→ **Problem to solve**: From the entries below, gather every line containing the string "linked".

→ **Supplied information**:
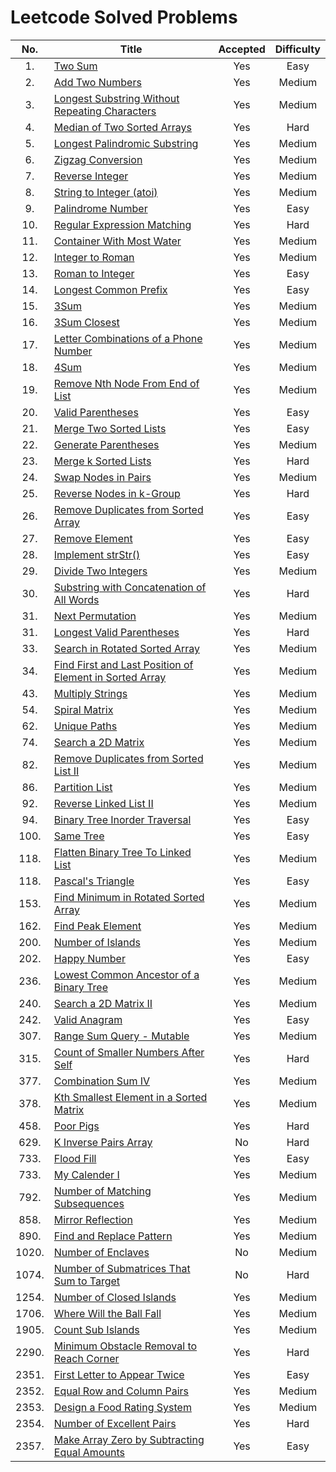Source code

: # Leetcode Solved Problems

|  No.  | Title                                                                                                                                              | Accepted | Difficulty |
| :---: | -------------------------------------------------------------------------------------------------------------------------------------------------- | :------: | :--------: |
|  1.   | [Two Sum](https://leetcode.com/problems/two-sum)                                                                                                   |   Yes    |    Easy    |
|  2.   | [Add Two Numbers](https://leetcode.com/add-two-numbers)                                                                                            |   Yes    |   Medium   |
|  3.   | [Longest Substring Without Repeating Characters](https://leetcode.com/problems/longest-substring-without-repeating-characters/)                    |   Yes    |   Medium   |
|  4.   | [Median of Two Sorted Arrays](https://leetcode.com/problems/median-of-two-sorted-arrays/)                                                          |   Yes    |    Hard    |
|  5.   | [Longest Palindromic Substring](https://leetcode.com/problems/longest-palindromic-substring/)                                                      |   Yes    |   Medium   |
|  6.   | [Zigzag Conversion](https://leetcode.com/problems/zigzag-conversion/)                                                                              |   Yes    |   Medium   |
|  7.   | [Reverse Integer](https://leetcode.com/problems/reverse-integer/)                                                                                  |   Yes    |   Medium   |
|  8.   | [String to Integer (atoi)](https://leetcode.com/problems/string-to-integer-atoi/submissions/)                                                      |   Yes    |   Medium   |
|  9.   | [Palindrome Number](https://leetcode.com/problems/palindrome-number/submissions/)                                                                  |   Yes    |    Easy    |
|  10.  | [Regular Expression Matching](https://leetcode.com/problems/regular-expression-matching/)                                                          |   Yes    |    Hard    |
|  11.  | [Container With Most Water](https://leetcode.com/problems/container-with-most-water/)                                                              |   Yes    |   Medium   |
|  12.  | [Integer to Roman](https://leetcode.com/problems/integer-to-roman/)                                                                                |   Yes    |   Medium   |
|  13.  | [Roman to Integer](https://leetcode.com/problems/roman-to-integer/)                                                                                |   Yes    |    Easy    |
|  14.  | [Longest Common Prefix](https://leetcode.com/problems/longest-common-prefix/submissions/)                                                          |   Yes    |    Easy    |
|  15.  | [3Sum](https://leetcode.com/problems/3sum)                                                                                                         |   Yes    |   Medium   |
|  16.  | [3Sum Closest](https://leetcode.com/problems/3sum-closest/)                                                                                        |   Yes    |   Medium   |
|  17.  | [Letter Combinations of a Phone Number](https://leetcode.com/problems/letter-combinations-of-a-phone-number/)                                      |   Yes    |   Medium   |
|  18.  | [4Sum](https://leetcode.com/problems/4sum)                                                                                                         |   Yes    |   Medium   |
|  19.  | [Remove Nth Node From End of List](https://leetcode.com/problems/remove-nth-node-from-end-of-list/)                                                |   Yes    |   Medium   |
|  20.  | [Valid Parentheses](https://leetcode.com/problems/valid-parentheses/)                                                                              |   Yes    |    Easy    |
|  21.  | [Merge Two Sorted Lists](https://leetcode.com/problems/merge-two-sorted-lists/)                                                                    |   Yes    |    Easy    |
|  22.  | [Generate Parentheses](https://leetcode.com/problems/generate-parentheses/)                                                                        |   Yes    |   Medium   |
|  23.  | [Merge k Sorted Lists](https://leetcode.com/problems/merge-k-sorted-lists/)                                                                        |   Yes    |    Hard    |
|  24.  | [Swap Nodes in Pairs](https://leetcode.com/problems/swap-nodes-in-pairs/)                                                                          |   Yes    |   Medium   |
|  25.  | [Reverse Nodes in k-Group](https://leetcode.com/problems/reverse-nodes-in-k-group/)                                                                |   Yes    |    Hard    |
|  26.  | [Remove Duplicates from Sorted Array](https://leetcode.com/problems/remove-duplicates-from-sorted-array/)                                          |   Yes    |    Easy    |
|  27.  | [Remove Element](https://leetcode.com/problems/remove-element/)                                                                                    |   Yes    |    Easy    |
|  28.  | [Implement strStr()](https://leetcode.com/problems/implement-strstr/)                                                                              |   Yes    |    Easy    |
|  29.  | [Divide Two Integers](https://leetcode.com/problems/divide-two-integers/)                                                                          |   Yes    |   Medium   |
|  30.  | [Substring with Concatenation of All Words](https://leetcode.com/problems/substring-with-concatenation-of-all-words/)                              |   Yes    |    Hard    |
|  31.  | [Next Permutation](https://leetcode.com/problems/next-permutation/)                                                                                |   Yes    |   Medium   |
|  31.  | [Longest Valid Parentheses](https://leetcode.com/problems/longest-valid-parentheses/)                                                              |   Yes    |    Hard    |
|  33.  | [Search in Rotated Sorted Array](https://leetcode.com/problems/search-in-rotated-sorted-array/)                                                    |   Yes    |   Medium   |
|  34.  | [ Find First and Last Position of Element in Sorted Array](https://leetcode.com/problems/find-first-and-last-position-of-element-in-sorted-array/) |   Yes    |   Medium   |
|  43.  | [Multiply Strings](https://leetcode.com/problems/multiply-strings/)                                                                                |   Yes    |   Medium   |
|  54.  | [Spiral Matrix](https://leetcode.com/problems/spiral-matrix/)                                                                                      |   Yes    |   Medium   |
|  62.  | [Unique Paths](https://leetcode.com/problems/unique-paths/)                                                                                        |   Yes    |   Medium   |
|  74.  | [Search a 2D Matrix](https://leetcode.com/problems/search-a-2d-matrix/)                                                                            |   Yes    |   Medium   |
|  82.  | [Remove Duplicates from Sorted List II](https://leetcode.com/problems/partition-list/)                                                             |   Yes    |   Medium   |
|  86.  | [Partition List](https://leetcode.com/problems/partition-list/)                                                                                    |   Yes    |   Medium   |
|  92.  | [Reverse Linked List II](https://leetcode.com/problems/reverse-linked-list-ii)                                                                     |   Yes    |   Medium   |
|  94.  | [Binary Tree Inorder Traversal](https://leetcode.com/problems/binary-tree-inorder-traversal/)                                                      |   Yes    |    Easy    |
| 100.  | [Same Tree](https://leetcode.com/problems/same-tree/)                                                                                              |   Yes    |    Easy    |
| 118.  | [Flatten Binary Tree To Linked List](https://leetcode.com/problems/flatten-binary-tree-to-linked-list/)                                            |   Yes    |   Medium   |
| 118.  | [Pascal's Triangle](https://leetcode.com/problems/pascals-triangle/)                                                                               |   Yes    |    Easy    |
| 153.  | [Find Minimum in Rotated Sorted Array](https://leetcode.com/problems/find-minimum-in-rotated-sorted-array/)                                        |   Yes    |   Medium   |
| 162.  | [Find Peak Element](https://leetcode.com/problems/find-peak-element/)                                                                              |   Yes    |   Medium   |
| 200.  | [Number of Islands](https://leetcode.com/problems/number-of-islands/)                                                                              |   Yes    |   Medium   |
| 202.  | [Happy Number](https://leetcode.com/problems/happy-number/)                                                                                        |   Yes    |    Easy    |
| 236.  | [ Lowest Common Ancestor of a Binary Tree](https://leetcode.com/problems/lowest-common-ancestor-of-a-binary-tree/)                                 |   Yes    |   Medium   |
| 240.  | [Search a 2D Matrix II](https://leetcode.com/problems/search-a-2d-matrix-ii/)                                                                      |   Yes    |   Medium   |
| 242.  | [Valid Anagram](https://leetcode.com/problems/valid-anagram/)                                                                                      |   Yes    |    Easy    |
| 307.  | [Range Sum Query - Mutable](https://leetcode.com/problems/range-sum-query-mutable/)                                                                |   Yes    |   Medium   |
| 315.  | [Count of Smaller Numbers After Self](https://leetcode.com/problems/count-of-smaller-numbers-after-self/)                                          |   Yes    |    Hard    |
| 377.  | [Combination Sum IV](https://leetcode.com/problems/combination-sum-iv/)                                                                            |   Yes    |   Medium   |
| 378.  | [Kth Smallest Element in a Sorted Matrix](https://leetcode.com/problems/kth-smallest-element-in-a-sorted-matrix/)                                  |   Yes    |   Medium   |
| 458.  | [Poor Pigs](https://leetcode.com/problems/poor-pigs/)                                                                                              |   Yes    |    Hard    |
| 629.  | [K Inverse Pairs Array](https://leetcode.com/problems/k-inverse-pairs-array/)                                                                      |    No    |    Hard    |
| 733.  | [Flood Fill](https://leetcode.com/problems/flood-fill/)                                                                                            |   Yes    |    Easy    |
| 733.  | [My Calender I](https://leetcode.com/problems/my-calendar-i/)                                                                                      |   Yes    |   Medium   |
| 792.  | [ Number of Matching Subsequences](https://leetcode.com/problems/number-of-matching-subsequences/)                                                 |   Yes    |   Medium   |
| 858.  | [Mirror Reflection](https://leetcode.com/problems/mirror-reflection/)                                                                              |   Yes    |   Medium   |
| 890.  | [Find and Replace Pattern](https://leetcode.com/problems/find-and-replace-pattern/)                                                                |   Yes    |   Medium   |
| 1020. | [Number of Enclaves](https://leetcode.com/problems/number-of-enclaves/)                                                                            |    No    |   Medium   |
| 1074. | [Number of Submatrices That Sum to Target](https://leetcode.com/problems/number-of-submatrices-that-sum-to-target/)                                |    No    |    Hard    |
| 1254. | [Number of Closed Islands](https://leetcode.com/problems/number-of-closed-islands/)                                                                |   Yes    |   Medium   |
| 1706. | [Where Will the Ball Fall](https://leetcode.com/problems/where-will-the-ball-fall/)                                                                |   Yes    |   Medium   |
| 1905. | [Count Sub Islands](https://leetcode.com/problems/count-sub-islands/)                                                                              |   Yes    |   Medium   |
| 2290. | [Minimum Obstacle Removal to Reach Corner](https://leetcode.com/problems/minimum-obstacle-removal-to-reach-corner/)                                |   Yes    |    Hard    |
| 2351. | [First Letter to Appear Twice](https://leetcode.com/problems/first-letter-to-appear-twice/)                                                        |   Yes    |    Easy    |
| 2352. | [Equal Row and Column Pairs](https://leetcode.com/problems/equal-row-and-column-pairs/)                                                            |   Yes    |   Medium   |
| 2353. | [Design a Food Rating System](https://leetcode.com/problems/design-a-food-rating-system/)                                                          |   Yes    |   Medium   |
| 2354. | [Number of Excellent Pairs](https://leetcode.com/problems/number-of-excellent-pairs/)                                                              |   Yes    |    Hard    |
| 2357. | [Make Array Zero by Subtracting Equal Amounts](https://leetcode.com/problems/make-array-zero-by-subtracting-equal-amounts/)                        |   Yes    |    Easy    |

→ **Result of the exercise**:
|  92.  | [Reverse Linked List II](https://leetcode.com/problems/reverse-linked-list-ii)                                                                     |   Yes    |   Medium   |
| 118.  | [Flatten Binary Tree To Linked List](https://leetcode.com/problems/flatten-binary-tree-to-linked-list/)                                            |   Yes    |   Medium   |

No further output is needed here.